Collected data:
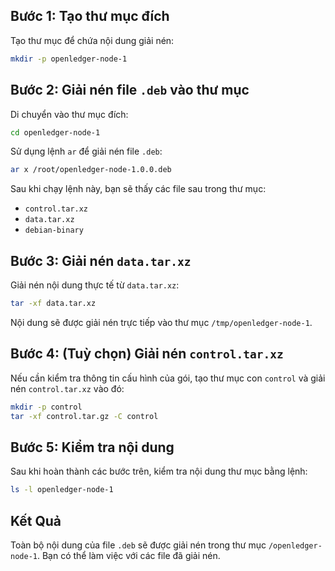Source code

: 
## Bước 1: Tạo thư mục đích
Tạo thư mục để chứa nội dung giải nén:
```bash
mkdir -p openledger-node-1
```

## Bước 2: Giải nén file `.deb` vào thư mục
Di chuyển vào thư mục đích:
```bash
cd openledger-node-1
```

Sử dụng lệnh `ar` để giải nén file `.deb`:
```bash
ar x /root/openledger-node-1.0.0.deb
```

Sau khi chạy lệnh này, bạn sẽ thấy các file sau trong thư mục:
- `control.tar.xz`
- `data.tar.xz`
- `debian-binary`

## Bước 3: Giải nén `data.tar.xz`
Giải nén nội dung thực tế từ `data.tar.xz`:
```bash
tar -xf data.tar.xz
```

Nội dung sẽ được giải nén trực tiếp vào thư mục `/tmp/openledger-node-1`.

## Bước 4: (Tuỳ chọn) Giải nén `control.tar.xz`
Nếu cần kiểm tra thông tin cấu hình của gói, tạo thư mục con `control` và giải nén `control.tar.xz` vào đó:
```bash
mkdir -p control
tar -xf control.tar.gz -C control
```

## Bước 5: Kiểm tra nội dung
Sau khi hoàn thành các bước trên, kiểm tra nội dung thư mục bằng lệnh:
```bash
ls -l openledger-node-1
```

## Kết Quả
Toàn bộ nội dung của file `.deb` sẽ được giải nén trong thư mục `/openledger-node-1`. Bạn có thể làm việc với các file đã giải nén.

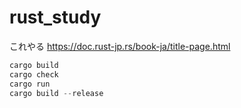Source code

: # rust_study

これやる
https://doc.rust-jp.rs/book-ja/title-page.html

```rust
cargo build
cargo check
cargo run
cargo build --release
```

Assignment.
The count of lines above that include the string "node" is the sole expected answer.

Exercise answer.
6